* Work instructions
With images removed, return the whole listing exactly as written.

* Information
=== Begin Enclosure ===
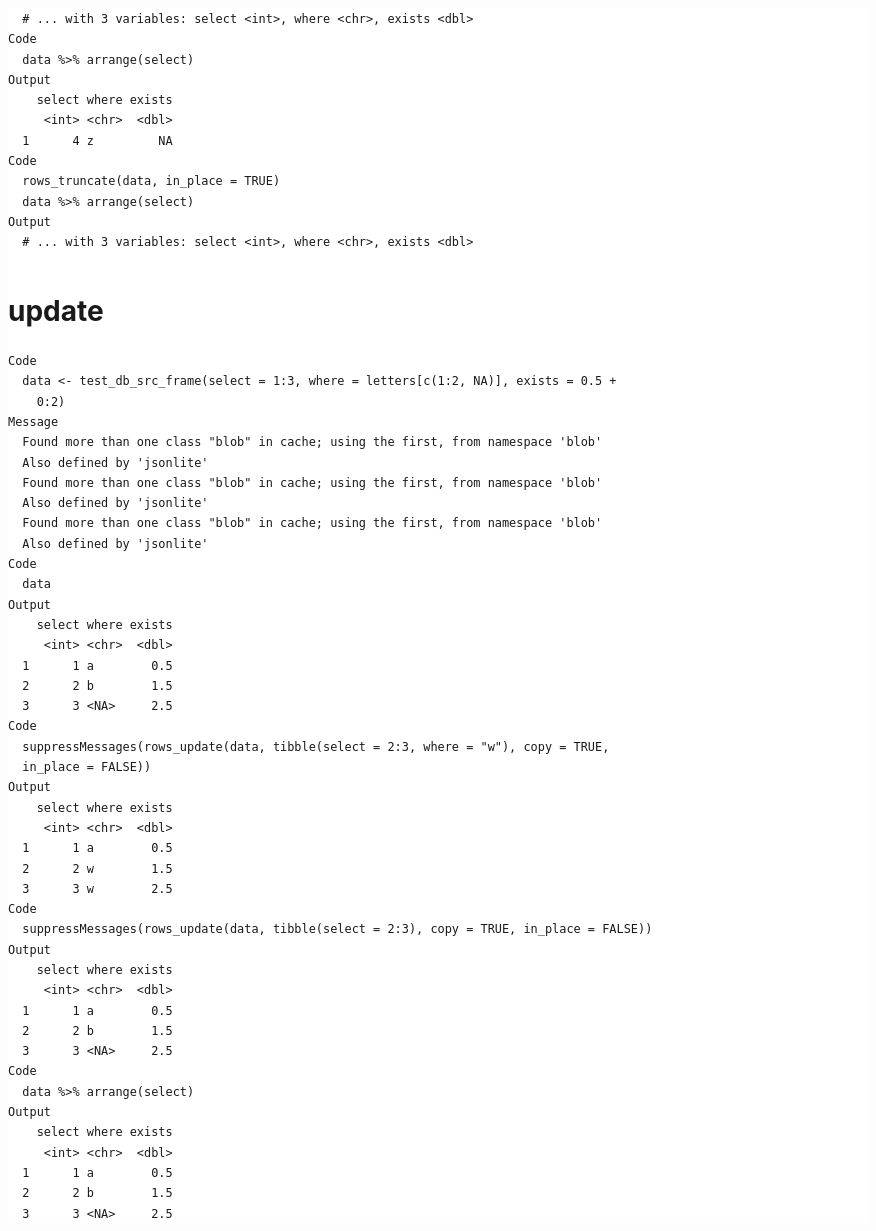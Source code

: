       # ... with 3 variables: select <int>, where <chr>, exists <dbl>
    Code
      data %>% arrange(select)
    Output
        select where exists
         <int> <chr>  <dbl>
      1      4 z         NA
    Code
      rows_truncate(data, in_place = TRUE)
      data %>% arrange(select)
    Output
      # ... with 3 variables: select <int>, where <chr>, exists <dbl>

# update

    Code
      data <- test_db_src_frame(select = 1:3, where = letters[c(1:2, NA)], exists = 0.5 +
        0:2)
    Message
      Found more than one class "blob" in cache; using the first, from namespace 'blob'
      Also defined by 'jsonlite'
      Found more than one class "blob" in cache; using the first, from namespace 'blob'
      Also defined by 'jsonlite'
      Found more than one class "blob" in cache; using the first, from namespace 'blob'
      Also defined by 'jsonlite'
    Code
      data
    Output
        select where exists
         <int> <chr>  <dbl>
      1      1 a        0.5
      2      2 b        1.5
      3      3 <NA>     2.5
    Code
      suppressMessages(rows_update(data, tibble(select = 2:3, where = "w"), copy = TRUE,
      in_place = FALSE))
    Output
        select where exists
         <int> <chr>  <dbl>
      1      1 a        0.5
      2      2 w        1.5
      3      3 w        2.5
    Code
      suppressMessages(rows_update(data, tibble(select = 2:3), copy = TRUE, in_place = FALSE))
    Output
        select where exists
         <int> <chr>  <dbl>
      1      1 a        0.5
      2      2 b        1.5
      3      3 <NA>     2.5
    Code
      data %>% arrange(select)
    Output
        select where exists
         <int> <chr>  <dbl>
      1      1 a        0.5
      2      2 b        1.5
      3      3 <NA>     2.5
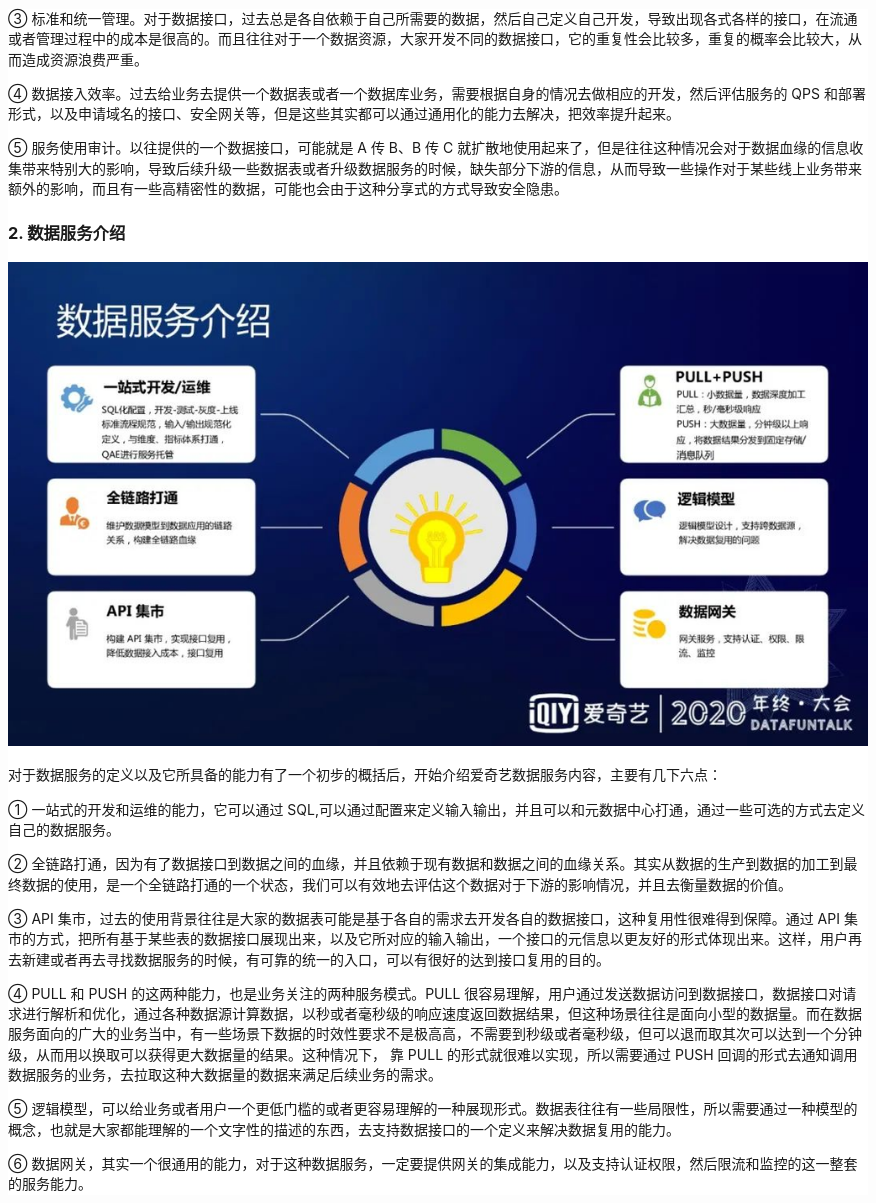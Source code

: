 ③ 标准和统一管理。对于数据接口，过去总是各自依赖于自己所需要的数据，然后自己定义自己开发，导致出现各式各样的接口，在流通或者管理过程中的成本是很高的。而且往往对于一个数据资源，大家开发不同的数据接口，它的重复性会比较多，重复的概率会比较大，从而造成资源浪费严重。

④ 数据接入效率。过去给业务去提供一个数据表或者一个数据库业务，需要根据自身的情况去做相应的开发，然后评估服务的 QPS 和部署形式，以及申请域名的接口、安全网关等，但是这些其实都可以通过通用化的能力去解决，把效率提升起来。

⑤ 服务使用审计。以往提供的一个数据接口，可能就是 A 传 B、B 传 C 就扩散地使用起来了，但是往往这种情况会对于数据血缘的信息收集带来特别大的影响，导致后续升级一些数据表或者升级数据服务的时候，缺失部分下游的信息，从而导致一些操作对于某些线上业务带来额外的影响，而且有一些高精密性的数据，可能也会由于这种分享式的方式导致安全隐患。

### 2. 数据服务介绍

![img](爱奇艺数据中台的建设实践.assets/8d44b3a57db74d4a20e11001bbae84b5.jpeg)

对于数据服务的定义以及它所具备的能力有了一个初步的概括后，开始介绍爱奇艺数据服务内容，主要有几下六点：

① 一站式的开发和运维的能力，它可以通过 SQL,可以通过配置来定义输入输出，并且可以和元数据中心打通，通过一些可选的方式去定义自己的数据服务。

② 全链路打通，因为有了数据接口到数据之间的血缘，并且依赖于现有数据和数据之间的血缘关系。其实从数据的生产到数据的加工到最终数据的使用，是一个全链路打通的一个状态，我们可以有效地去评估这个数据对于下游的影响情况，并且去衡量数据的价值。

③ API 集市，过去的使用背景往往是大家的数据表可能是基于各自的需求去开发各自的数据接口，这种复用性很难得到保障。通过 API 集市的方式，把所有基于某些表的数据接口展现出来，以及它所对应的输入输出，一个接口的元信息以更友好的形式体现出来。这样，用户再去新建或者再去寻找数据服务的时候，有可靠的统一的入口，可以有很好的达到接口复用的目的。

④ PULL 和 PUSH 的这两种能力，也是业务关注的两种服务模式。PULL 很容易理解，用户通过发送数据访问到数据接口，数据接口对请求进行解析和优化，通过各种数据源计算数据，以秒或者毫秒级的响应速度返回数据结果，但这种场景往往是面向小型的数据量。而在数据服务面向的广大的业务当中，有一些场景下数据的时效性要求不是极高高，不需要到秒级或者毫秒级，但可以退而取其次可以达到一个分钟级，从而用以换取可以获得更大数据量的结果。这种情况下， 靠 PULL 的形式就很难以实现，所以需要通过 PUSH 回调的形式去通知调用数据服务的业务，去拉取这种大数据量的数据来满足后续业务的需求。

⑤ 逻辑模型，可以给业务或者用户一个更低门槛的或者更容易理解的一种展现形式。数据表往往有一些局限性，所以需要通过一种模型的概念，也就是大家都能理解的一个文字性的描述的东西，去支持数据接口的一个定义来解决数据复用的能力。

⑥ 数据网关，其实一个很通用的能力，对于这种数据服务，一定要提供网关的集成能力，以及支持认证权限，然后限流和监控的这一整套的服务能力。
=== End Enclosure ===
* Written answer
Source code

:       # ... with 3 variables: select <int>, where <chr>, exists <dbl>
    Code
      data %>% arrange(select)
    Output
        select where exists
         <int> <chr>  <dbl>
      1      4 z         NA
    Code
      rows_truncate(data, in_place = TRUE)
      data %>% arrange(select)
    Output
      # ... with 3 variables: select <int>, where <chr>, exists <dbl>

# update

    Code
      data <- test_db_src_frame(select = 1:3, where = letters[c(1:2, NA)], exists = 0.5 +
        0:2)
    Message
      Found more than one class "blob" in cache; using the first, from namespace 'blob'
      Also defined by 'jsonlite'
      Found more than one class "blob" in cache; using the first, from namespace 'blob'
      Also defined by 'jsonlite'
      Found more than one class "blob" in cache; using the first, from namespace 'blob'
      Also defined by 'jsonlite'
    Code
      data
    Output
        select where exists
         <int> <chr>  <dbl>
      1      1 a        0.5
      2      2 b        1.5
      3      3 <NA>     2.5
    Code
      suppressMessages(rows_update(data, tibble(select = 2:3, where = "w"), copy = TRUE,
      in_place = FALSE))
    Output
        select where exists
         <int> <chr>  <dbl>
      1      1 a        0.5
      2      2 w        1.5
      3      3 w        2.5
    Code
      suppressMessages(rows_update(data, tibble(select = 2:3), copy = TRUE, in_place = FALSE))
    Output
        select where exists
         <int> <chr>  <dbl>
      1      1 a        0.5
      2      2 b        1.5
      3      3 <NA>     2.5
    Code
      data %>% arrange(select)
    Output
        select where exists
         <int> <chr>  <dbl>
      1      1 a        0.5
      2      2 b        1.5
      3      3 <NA>     2.5
Source code

: ③ 标准和统一管理。对于数据接口，过去总是各自依赖于自己所需要的数据，然后自己定义自己开发，导致出现各式各样的接口，在流通或者管理过程中的成本是很高的。而且往往对于一个数据资源，大家开发不同的数据接口，它的重复性会比较多，重复的概率会比较大，从而造成资源浪费严重。

④ 数据接入效率。过去给业务去提供一个数据表或者一个数据库业务，需要根据自身的情况去做相应的开发，然后评估服务的 QPS 和部署形式，以及申请域名的接口、安全网关等，但是这些其实都可以通过通用化的能力去解决，把效率提升起来。

⑤ 服务使用审计。以往提供的一个数据接口，可能就是 A 传 B、B 传 C 就扩散地使用起来了，但是往往这种情况会对于数据血缘的信息收集带来特别大的影响，导致后续升级一些数据表或者升级数据服务的时候，缺失部分下游的信息，从而导致一些操作对于某些线上业务带来额外的影响，而且有一些高精密性的数据，可能也会由于这种分享式的方式导致安全隐患。

### 2. 数据服务介绍

![img](爱奇艺数据中台的建设实践.assets/8d44b3a57db74d4a20e11001bbae84b5.jpeg)

对于数据服务的定义以及它所具备的能力有了一个初步的概括后，开始介绍爱奇艺数据服务内容，主要有几下六点：

① 一站式的开发和运维的能力，它可以通过 SQL,可以通过配置来定义输入输出，并且可以和元数据中心打通，通过一些可选的方式去定义自己的数据服务。

② 全链路打通，因为有了数据接口到数据之间的血缘，并且依赖于现有数据和数据之间的血缘关系。其实从数据的生产到数据的加工到最终数据的使用，是一个全链路打通的一个状态，我们可以有效地去评估这个数据对于下游的影响情况，并且去衡量数据的价值。

③ API 集市，过去的使用背景往往是大家的数据表可能是基于各自的需求去开发各自的数据接口，这种复用性很难得到保障。通过 API 集市的方式，把所有基于某些表的数据接口展现出来，以及它所对应的输入输出，一个接口的元信息以更友好的形式体现出来。这样，用户再去新建或者再去寻找数据服务的时候，有可靠的统一的入口，可以有很好的达到接口复用的目的。

④ PULL 和 PUSH 的这两种能力，也是业务关注的两种服务模式。PULL 很容易理解，用户通过发送数据访问到数据接口，数据接口对请求进行解析和优化，通过各种数据源计算数据，以秒或者毫秒级的响应速度返回数据结果，但这种场景往往是面向小型的数据量。而在数据服务面向的广大的业务当中，有一些场景下数据的时效性要求不是极高高，不需要到秒级或者毫秒级，但可以退而取其次可以达到一个分钟级，从而用以换取可以获得更大数据量的结果。这种情况下， 靠 PULL 的形式就很难以实现，所以需要通过 PUSH 回调的形式去通知调用数据服务的业务，去拉取这种大数据量的数据来满足后续业务的需求。

⑤ 逻辑模型，可以给业务或者用户一个更低门槛的或者更容易理解的一种展现形式。数据表往往有一些局限性，所以需要通过一种模型的概念，也就是大家都能理解的一个文字性的描述的东西，去支持数据接口的一个定义来解决数据复用的能力。

⑥ 数据网关，其实一个很通用的能力，对于这种数据服务，一定要提供网关的集成能力，以及支持认证权限，然后限流和监控的这一整套的服务能力。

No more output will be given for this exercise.